** What to work on **
Line by line, repeat the data below exactly, beginning at the first line and ending at the line with "#### Kubernetes Controller Overview". Omit pictures.

Saved data entries
+ + + + + + +
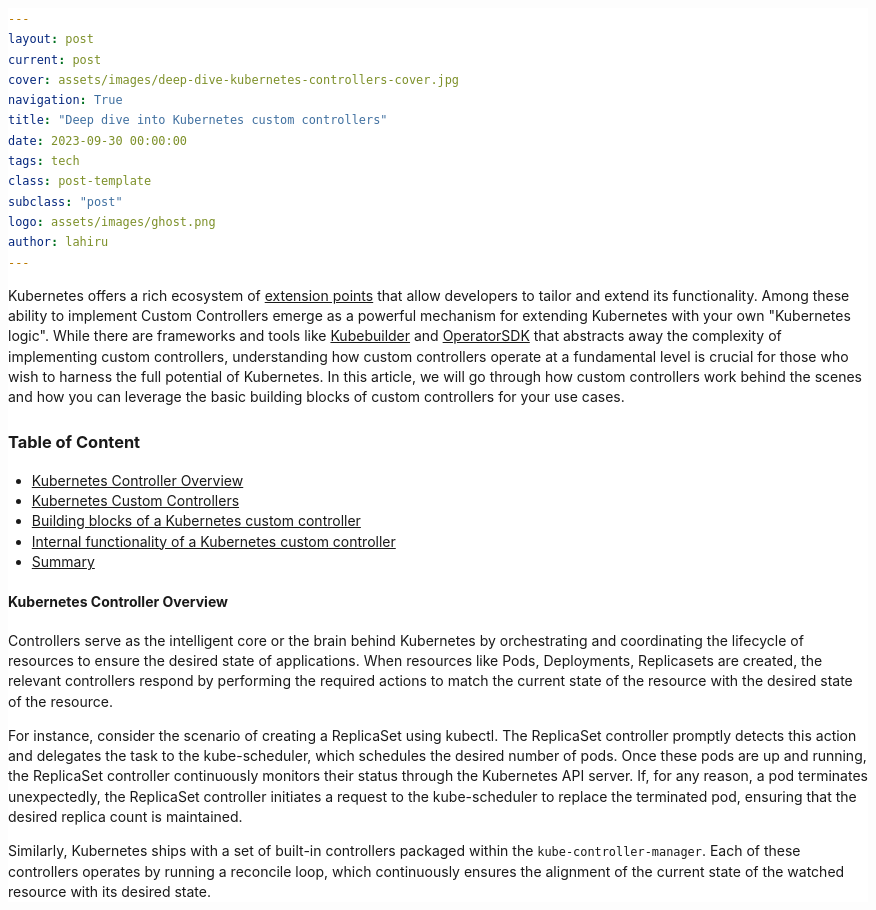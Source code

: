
 ```yaml
---
layout: post
current: post
cover: assets/images/deep-dive-kubernetes-controllers-cover.jpg
navigation: True
title: "Deep dive into Kubernetes custom controllers"
date: 2023-09-30 00:00:00
tags: tech
class: post-template
subclass: "post"
logo: assets/images/ghost.png
author: lahiru
---
```


Kubernetes offers a rich ecosystem of [extension points](https://kubernetes.io/docs/concepts/extend-kubernetes/) that allow developers to tailor and extend its functionality. Among these ability to implement Custom Controllers emerge as a powerful mechanism for extending Kubernetes with your own "Kubernetes logic". While there are frameworks and tools like [Kubebuilder](https://github.com/kubernetes-sigs/kubebuilder) and [OperatorSDK](https://sdk.operatorframework.io/) that abstracts away the complexity of implementing custom controllers, understanding how custom controllers operate at a fundamental level is crucial for those who wish to harness the full potential of Kubernetes. In this article, we will go through how custom controllers work behind the scenes and how you can leverage the basic building blocks of custom controllers for your use cases.

### Table of Content

- [Kubernetes Controller Overview](#kubernetes-controller-overview)
- [Kubernetes Custom Controllers](#kubernetes-custom-controllers)
- [Building blocks of a Kubernetes custom controller](#building-blocks-of-a-kubernetes-custom-controller)
- [Internal functionality of a Kubernetes custom controller](#internal-functionality-of-a-kubernetes-custom-controller)
- [Summary](#summary)

#### Kubernetes Controller Overview

Controllers serve as the intelligent core or the brain behind Kubernetes by orchestrating and coordinating the lifecycle of resources to ensure the desired state of applications. When resources like Pods, Deployments, Replicasets are created, the relevant controllers respond by performing the required actions to match the current state of the resource with the desired state of the resource.

For instance, consider the scenario of creating a ReplicaSet using kubectl. The ReplicaSet controller promptly detects this action and delegates the task to the kube-scheduler, which schedules the desired number of pods. Once these pods are up and running, the ReplicaSet controller continuously monitors their status through the Kubernetes API server. If, for any reason, a pod terminates unexpectedly, the ReplicaSet controller initiates a request to the kube-scheduler to replace the terminated pod, ensuring that the desired replica count is maintained.

Similarly, Kubernetes ships with a set of built-in controllers packaged within the `kube-controller-manager`. Each of these controllers operates by running a reconcile loop, which continuously ensures the alignment of the current state of the watched resource with its desired state.
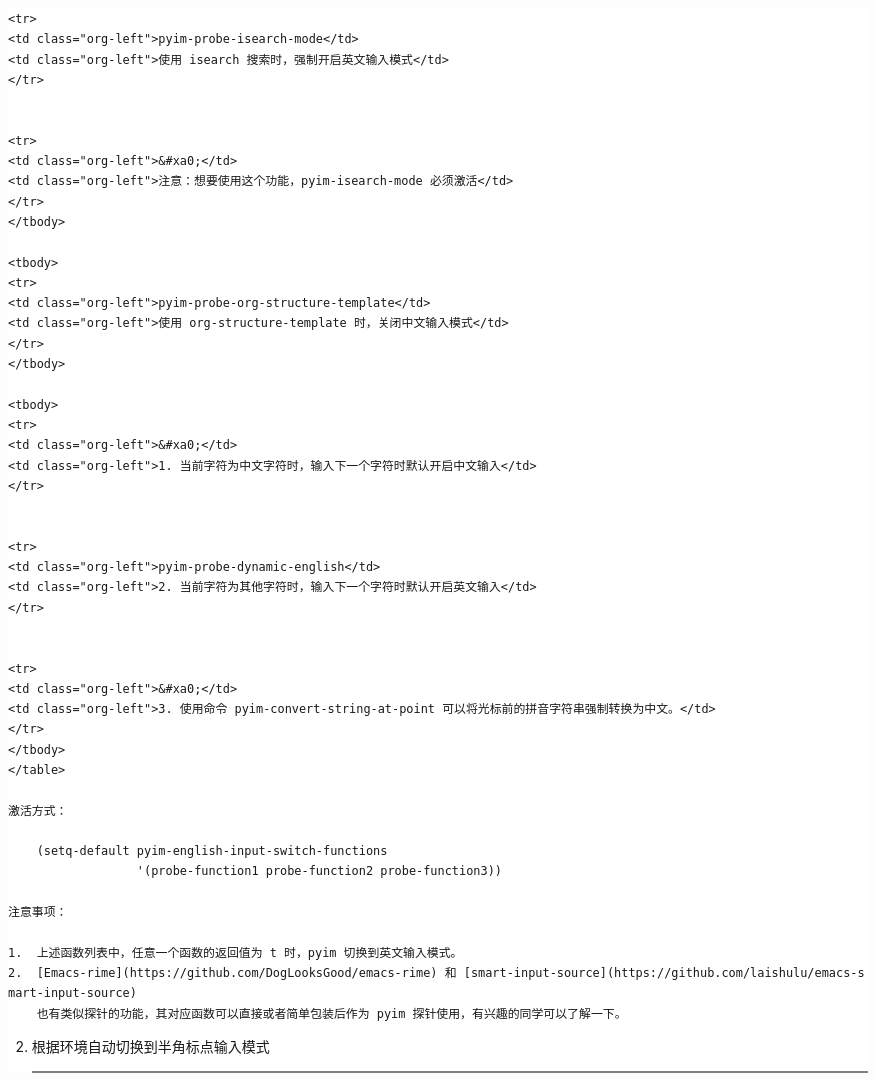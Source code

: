     
    <tr>
    <td class="org-left">pyim-probe-isearch-mode</td>
    <td class="org-left">使用 isearch 搜索时，强制开启英文输入模式</td>
    </tr>
    
    
    <tr>
    <td class="org-left">&#xa0;</td>
    <td class="org-left">注意：想要使用这个功能，pyim-isearch-mode 必须激活</td>
    </tr>
    </tbody>
    
    <tbody>
    <tr>
    <td class="org-left">pyim-probe-org-structure-template</td>
    <td class="org-left">使用 org-structure-template 时，关闭中文输入模式</td>
    </tr>
    </tbody>
    
    <tbody>
    <tr>
    <td class="org-left">&#xa0;</td>
    <td class="org-left">1. 当前字符为中文字符时，输入下一个字符时默认开启中文输入</td>
    </tr>
    
    
    <tr>
    <td class="org-left">pyim-probe-dynamic-english</td>
    <td class="org-left">2. 当前字符为其他字符时，输入下一个字符时默认开启英文输入</td>
    </tr>
    
    
    <tr>
    <td class="org-left">&#xa0;</td>
    <td class="org-left">3. 使用命令 pyim-convert-string-at-point 可以将光标前的拼音字符串强制转换为中文。</td>
    </tr>
    </tbody>
    </table>
    
    激活方式：
    
        (setq-default pyim-english-input-switch-functions
                      '(probe-function1 probe-function2 probe-function3))
    
    注意事项：
    
    1.  上述函数列表中，任意一个函数的返回值为 t 时，pyim 切换到英文输入模式。
    2.  [Emacs-rime](https://github.com/DogLooksGood/emacs-rime) 和 [smart-input-source](https://github.com/laishulu/emacs-smart-input-source)
        也有类似探针的功能，其对应函数可以直接或者简单包装后作为 pyim 探针使用，有兴趣的同学可以了解一下。

2.  根据环境自动切换到半角标点输入模式

    <table border="2" cellspacing="0" cellpadding="6" rules="groups" frame="hsides">
    
    
    <colgroup>
    <col  class="org-left" />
+ + + + + + +
** The completed task **
Source code

:
 ```yaml
---
layout: post
current: post
cover: assets/images/deep-dive-kubernetes-controllers-cover.jpg
navigation: True
title: "Deep dive into Kubernetes custom controllers"
date: 2023-09-30 00:00:00
tags: tech
class: post-template
subclass: "post"
logo: assets/images/ghost.png
author: lahiru
---
```


Kubernetes offers a rich ecosystem of [extension points](https://kubernetes.io/docs/concepts/extend-kubernetes/) that allow developers to tailor and extend its functionality. Among these ability to implement Custom Controllers emerge as a powerful mechanism for extending Kubernetes with your own "Kubernetes logic". While there are frameworks and tools like [Kubebuilder](https://github.com/kubernetes-sigs/kubebuilder) and [OperatorSDK](https://sdk.operatorframework.io/) that abstracts away the complexity of implementing custom controllers, understanding how custom controllers operate at a fundamental level is crucial for those who wish to harness the full potential of Kubernetes. In this article, we will go through how custom controllers work behind the scenes and how you can leverage the basic building blocks of custom controllers for your use cases.

### Table of Content

- [Kubernetes Controller Overview](#kubernetes-controller-overview)
- [Kubernetes Custom Controllers](#kubernetes-custom-controllers)
- [Building blocks of a Kubernetes custom controller](#building-blocks-of-a-kubernetes-custom-controller)
- [Internal functionality of a Kubernetes custom controller](#internal-functionality-of-a-kubernetes-custom-controller)
- [Summary](#summary)

#### Kubernetes Controller Overview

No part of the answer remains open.